Exogenous spermidine enhances the photosynthetic and antioxidant capacity of citrus seedlings under high temperature

Abstract

Studies have not fully explained the underlying mechanism of spermidine-mediated heat tolerance. This study investigated the possible role of spermidine (Spd) in regulating citrus heat tolerance. The results showed that exogenous Spd effectively alleviated the limitation of high temperature (HT) on photosynthesis. Exogenous Spd increased the chlorophyll content, net photosynthetic rate, intercellular carbon dioxide concentration, stomatal conductance, maximum and effective quantum yield of PSII photochemistry, nonphotochemical quenching coefficient, and electron transport rate in citrus seedlings under HT stress, but declined the stomatal limitation value. In addition, Spd treatment promoted the dynamic balance of the citrus enzymatic and non-enzymatic antioxidants system. Spd application significantly increased the activity of superoxide dismutase, peroxidase, catalase, ascorbic acid, and glutathione and the expression level of corresponding genes at high temperature, while reducing the content of H₂O₂ and malondialdehyde. Therefore, our findings suggested exogenous Spd significantly ameliorated citrus physiological and photosynthetic adaptation under HT stress, thereby providing helpful guidance for citrus cultivation in HT events.

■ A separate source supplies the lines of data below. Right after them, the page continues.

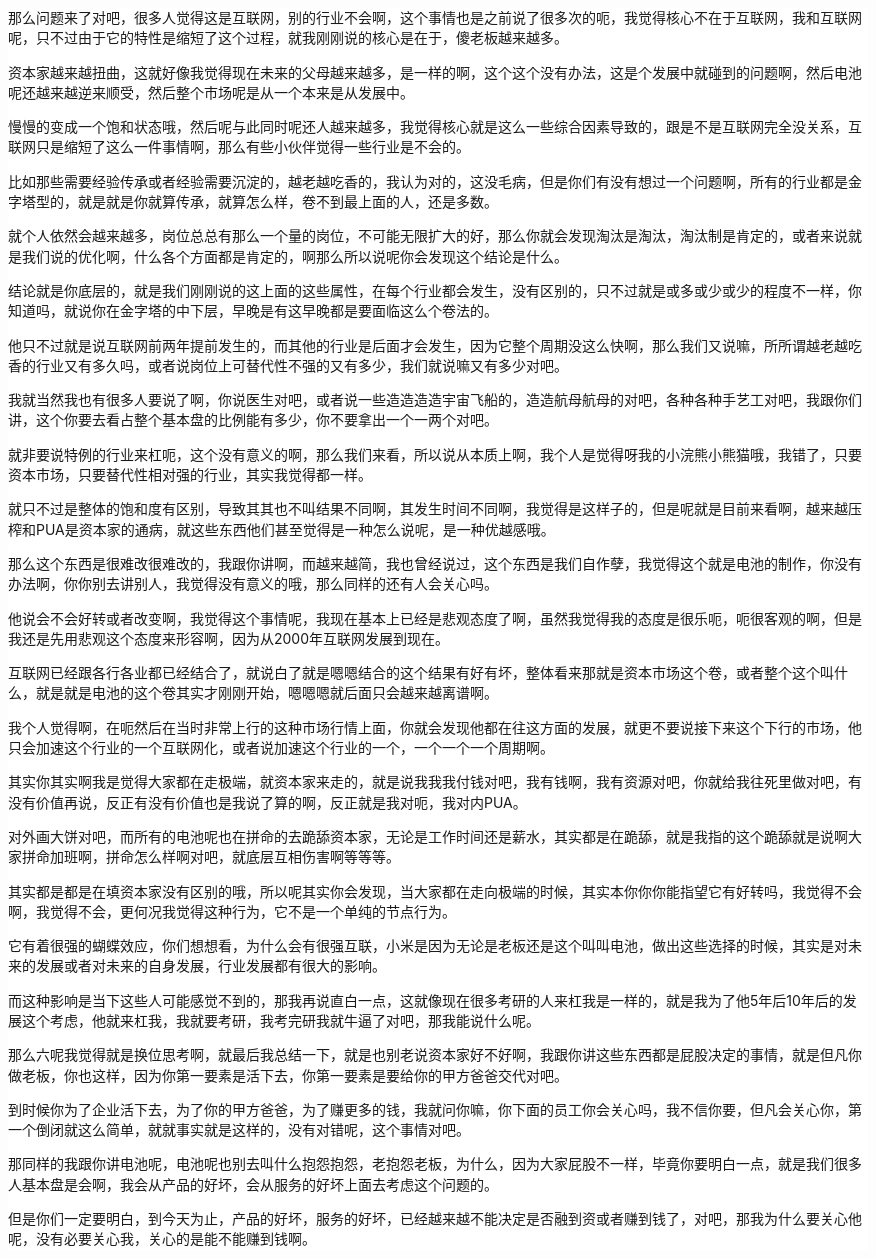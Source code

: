 那么问题来了对吧，很多人觉得这是互联网，别的行业不会啊，这个事情也是之前说了很多次的呃，我觉得核心不在于互联网，我和互联网呢，只不过由于它的特性是缩短了这个过程，就我刚刚说的核心是在于，傻老板越来越多。

资本家越来越扭曲，这就好像我觉得现在未来的父母越来越多，是一样的啊，这个这个没有办法，这是个发展中就碰到的问题啊，然后电池呢还越来越逆来顺受，然后整个市场呢是从一个本来是从发展中。

慢慢的变成一个饱和状态哦，然后呢与此同时呢还人越来越多，我觉得核心就是这么一些综合因素导致的，跟是不是互联网完全没关系，互联网只是缩短了这么一件事情啊，那么有些小伙伴觉得一些行业是不会的。

比如那些需要经验传承或者经验需要沉淀的，越老越吃香的，我认为对的，这没毛病，但是你们有没有想过一个问题啊，所有的行业都是金字塔型的，就是就是你就算传承，就算怎么样，卷不到最上面的人，还是多数。

就个人依然会越来越多，岗位总总有那么一个量的岗位，不可能无限扩大的好，那么你就会发现淘汰是淘汰，淘汰制是肯定的，或者来说就是我们说的优化啊，什么各个方面都是肯定的，啊那么所以说呢你会发现这个结论是什么。

结论就是你底层的，就是我们刚刚说的这上面的这些属性，在每个行业都会发生，没有区别的，只不过就是或多或少或少的程度不一样，你知道吗，就说你在金字塔的中下层，早晚是有这早晚都是要面临这么个卷法的。

他只不过就是说互联网前两年提前发生的，而其他的行业是后面才会发生，因为它整个周期没这么快啊，那么我们又说嘛，所所谓越老越吃香的行业又有多久吗，或者说岗位上可替代性不强的又有多少，我们就说嘛又有多少对吧。

我就当然我也有很多人要说了啊，你说医生对吧，或者说一些造造造造宇宙飞船的，造造航母航母的对吧，各种各种手艺工对吧，我跟你们讲，这个你要去看占整个基本盘的比例能有多少，你不要拿出一个一两个对吧。

就非要说特例的行业来杠呃，这个没有意义的啊，那么我们来看，所以说从本质上啊，我个人是觉得呀我的小浣熊小熊猫哦，我错了，只要资本市场，只要替代性相对强的行业，其实我觉得都一样。

就只不过是整体的饱和度有区别，导致其其也不叫结果不同啊，其发生时间不同啊，我觉得是这样子的，但是呢就是目前来看啊，越来越压榨和PUA是资本家的通病，就这些东西他们甚至觉得是一种怎么说呢，是一种优越感哦。

那么这个东西是很难改很难改的，我跟你讲啊，而越来越简，我也曾经说过，这个东西是我们自作孽，我觉得这个就是电池的制作，你没有办法啊，你你别去讲别人，我觉得没有意义的哦，那么同样的还有人会关心吗。

他说会不会好转或者改变啊，我觉得这个事情呢，我现在基本上已经是悲观态度了啊，虽然我觉得我的态度是很乐呃，呃很客观的啊，但是我还是先用悲观这个态度来形容啊，因为从2000年互联网发展到现在。

互联网已经跟各行各业都已经结合了，就说白了就是嗯嗯结合的这个结果有好有坏，整体看来那就是资本市场这个卷，或者整个这个叫什么，就是就是电池的这个卷其实才刚刚开始，嗯嗯嗯就后面只会越来越离谱啊。

我个人觉得啊，在呃然后在当时非常上行的这种市场行情上面，你就会发现他都在往这方面的发展，就更不要说接下来这个下行的市场，他只会加速这个行业的一个互联网化，或者说加速这个行业的一个，一个一个一个周期啊。

其实你其实啊我是觉得大家都在走极端，就资本家来走的，就是说我我我付钱对吧，我有钱啊，我有资源对吧，你就给我往死里做对吧，有没有价值再说，反正有没有价值也是我说了算的啊，反正就是我对呃，我对内PUA。

对外画大饼对吧，而所有的电池呢也在拼命的去跪舔资本家，无论是工作时间还是薪水，其实都是在跪舔，就是我指的这个跪舔就是说啊大家拼命加班啊，拼命怎么样啊对吧，就底层互相伤害啊等等等。

其实都是都是在填资本家没有区别的哦，所以呢其实你会发现，当大家都在走向极端的时候，其实本你你你能指望它有好转吗，我觉得不会啊，我觉得不会，更何况我觉得这种行为，它不是一个单纯的节点行为。

它有着很强的蝴蝶效应，你们想想看，为什么会有很强互联，小米是因为无论是老板还是这个叫叫电池，做出这些选择的时候，其实是对未来的发展或者对未来的自身发展，行业发展都有很大的影响。

而这种影响是当下这些人可能感觉不到的，那我再说直白一点，这就像现在很多考研的人来杠我是一样的，就是我为了他5年后10年后的发展这个考虑，他就来杠我，我就要考研，我考完研我就牛逼了对吧，那我能说什么呢。

那么六呢我觉得就是换位思考啊，就最后我总结一下，就是也别老说资本家好不好啊，我跟你讲这些东西都是屁股决定的事情，就是但凡你做老板，你也这样，因为你第一要素是活下去，你第一要素是要给你的甲方爸爸交代对吧。

到时候你为了企业活下去，为了你的甲方爸爸，为了赚更多的钱，我就问你嘛，你下面的员工你会关心吗，我不信你要，但凡会关心你，第一个倒闭就这么简单，就就事实就是这样的，没有对错呢，这个事情对吧。

那同样的我跟你讲电池呢，电池呢也别去叫什么抱怨抱怨，老抱怨老板，为什么，因为大家屁股不一样，毕竟你要明白一点，就是我们很多人基本盘是会啊，我会从产品的好坏，会从服务的好坏上面去考虑这个问题的。

但是你们一定要明白，到今天为止，产品的好坏，服务的好坏，已经越来越不能决定是否融到资或者赚到钱了，对吧，那我为什么要关心他呢，没有必要关心我，关心的是能不能赚到钱啊。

Keywords: Antioxidants; chlorophyll fluorescence; gas exchange; heat stress; photosynthesis.

Figure 1.

Effects of exogenous spermidine treatment on chlorophyll and carotenoid concentrations of citrus plants exposed to high temperature stress. Note: Different letters indicate statistically significant by Duncan multiple- range test at P < .05. Data were expressed as the mean ± standard error of three independent biological replicates. Key: Chl – chlorophyll, Car – carotenoid.

Figure 2.

Effects of exogenous spermidine treatment on light response curves of citrus plants exposed to high temperature stress. Note: Data were expressed as the mean ± standard error of three independent biological replicates. Key: PN – net photosynthetic rate, PAR – photosynthetically active radiation.

Figure 3.

Effects of exogenous spermidine treatment on gas exchange parameters of citrus plants exposed to high temperature stress. Note: Different letters indicate statistically significant by Duncan multiple- range test at P < .05. Data were expressed as the mean ± standard error of three independent biological replicates. Key: PN – net photosynthetic rate, gs – stomatal conductance, Ci – intercellular carbon dioxide concentration, Ls – stomatal limitation value.

Figure 4.

Effects of exogenous spermidine treatment on Chl fluorescence parameters of citrus plants exposed to high temperature stress. Note: Different letters indicate statistically significant by Duncan multiple- range test at P < .05. Data were expressed as the mean ± standard error of three independent biological replicates. Key: Fv/Fm – maximal quantum yield of PSII photochemistry, NPQ – nonphotochemical quenching, ΦPSII – effective quantum yield of PSII photochemistry, ETR – electron transport rate.

Figure 5.

Effects of exogenous spermidine treatment on the activity of SOD, POD and CAT in citrus plants exposed to high temperature stress. Note: Different letters indicate statistically significant by Duncan multiple- range test at P < .05. Data were expressed as the mean ± standard error of three independent biological replicates. Key: SOD – superoxide dismutase, POD – peroxidase, CAT – catalase.

Figure 6.

Effects of exogenous spermidine treatment on the content of ASA and GSH in citrus plants exposed to high temperature stress. Note: Different letters indicate statistically significant by Duncan multiple- range test at P < .05. Data were expressed as the mean ± standard error of three independent biological replicates. Key: ASA – Ascorbic acid, GSH – glutathione, CAT – catalase.